Es wird erzählt, dass die Prostatitis Potenz Probleme bewirken kann, aber das dürfte nicht ganz zutreffen. Häufiger beginnt es mit der Verschlimmerung der Erektion und Verkürzung der Dauer des Geschlechtsakts. Außerdem können der unausgeprägte Orgasmus und eine schnelle Ejakulation Symptome der Prostatitis sein. Bei manchen Männern beginnt ein schmerzhafter Samenerguss, infolgedessen man sich des Geschlechtslebens entzieht, was eine Stauung beeinträchtigt.

Heutzutage gibt es viele Heilmittel, die die Potenz verstärken. Im Internet und in den Zeitschriften werden solche Präparate wie Viagra, Cialis bewerbt. Jeder weiß, was es ist. Doch eine große Gefahr steht dahinter. Viele Männer haben psychologische Angst vor den Misserfolgen im Bett, versuchen sie zu verhindern. Falls eine chronische Prostatitis Potenz Probleme bedingt, dann kann Viagra ihren Verlauf beeinträchtigen. Das Mittel kann doch die Potenz fürs Erste verbessern. Ebenso gut kann man die Appendizitis mit einem Schmerzmittel behandeln.

Es ist beachtenswert, dass Erektionsprobleme wegen Prostatitis psychologisch ist. Das gibt sehr zu denken, wenn sogar nach erfolgreicher Behandlung der Prostatitis Erektionsstörungen bleiben.

Wie kann Prostatitis Impotenz auslösen?

Die chronische Prostatitis ist durch eine geringe Intensität der Symptome, den wellenartigen Verlauf gekennzeichnet. Verschlimmerungen wechseln Remissionen ab. Dadurch kann man auch die ärztliche Beratung verzögern. Doch mit der Zeit werden Verschlimmerungen immer häufiger und Remissionen immer kürzer. Da es langsam verläuft, machen Männer sich darauf nicht aufmerksam. Aber je länger eine Prostatitis besteht, desto komplizierter ist sie zu behandeln.

Die Behandlung der Prostataentzündung soll mit einer genauen Diagnosestellung beginnen. Der Hauptzweck ist die Ursache dieser Krankheit zu beseitigten. Antibiotika gelten als die verbreitetsten Medikamente gegen Prostatitis. Doch da gibt es bestimmte Schwierigkeiten.

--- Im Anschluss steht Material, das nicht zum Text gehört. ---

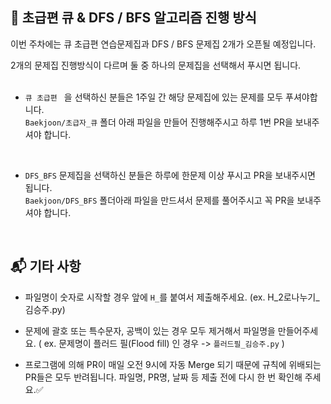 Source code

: 
## 🔖 초급편 큐  & DFS / BFS 알고리즘 진행 방식

이번 주차에는 큐 초급편 연습문제집과 DFS / BFS 문제집 2개가 오픈될 예정입니다.

2개의 문제집 진행방식이 다르며 둘 중 하나의 문제집을 선택해서 푸시면 됩니다. <br></br>

- `큐 초급편 ` 을 선택하신 분들은 1주일 간 해당 문제집에 있는 문제를 모두 푸셔야합니다. <br>
`Baekjoon/초급자_큐` 폴더 아래 파일을 만들어 진행해주시고 하루 1번 PR을 보내주셔야 합니다. <br>

<br>

- `DFS_BFS` 문제집을 선택하신 분들은 하루에 한문제 이상 푸시고 PR을 보내주시면 됩니다.<br>
`Baekjoon/DFS_BFS` 폴더아래 파일을 만드셔서 문제를 풀어주시고 꼭 PR을 보내주셔야 합니다. <br>


<br>


## 📬 기타 사항
- 파일명이 숫자로 시작할 경우 앞에 `H_`를 붙여서 제출해주세요. (ex. H_2로나누기_김승주.py)<br>

- 문제에 괄호 또는 특수문자, 공백이 있는 경우 모두 제거해서 파일명을 만들어주세요. ( ex. 문제명이 플러드 필(Flood fill) 인 경우 -> `플러드필_김승주.py`  ) <br>

- 프로그램에 의해 PR이 매일 오전 9시에 자동 Merge 되기 때문에 규칙에 위배되는 PR들은 모두 반려됩니다. 파일명, PR명, 날짜 등 제출 전에 다시 한 번 확인해 주세요.✅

Erstens, Mikroben sind gegen Antibiotika auf verschiedene Weise empfindlich. Deshalb braucht man genau zu wissen, was für eine Mikrobe die Krankheit bewirkt, um die Behandlung zu verschreiben. Die Laboruntersuchung ist die einzige Weise das festzustellen. Zweitens, Infektionen sind nicht die einzige Ursache der Prostatitis. Falls sie von der Stauung ausgelöst wird, dann helfen Antibiotika nicht. Doch am häufigsten ist der ganze Komplex von verschiedenen Problemen die Ursache.

Ebendeswegen soll ein Facharzt die Behandlung der Krankheit verordnen. Unserer Ansicht nach ist es unzulässig, Präparate zu gebrauchen, die in einer Fernsehwerbung angeboten werden. Jeder Mensch ist einmal vorhanden, Ursachen der Prostatitis sind unterschiedlich. Und es gibt kein Universalmittel gegen Prostatitis. Und die Wirksamkeit der Behandlung hängt in der ersten Reihe von der Korrektheit, Vollständigkeit der Ursachenfeststellung ab. Nun wissen Sie, wie die Prostatitis die Potenz beeinflusst. Bei uns kann man preisgünstig Kamagra 100mg und Cialis Generika kaufen.

Schon gewusst?

Unter einer Prostatitis leiden vor allem jüngere Männer, schätzungsweise 3,5 Mio. Männer in Deutschland haben gelegentlich entsprechende Beschwerden.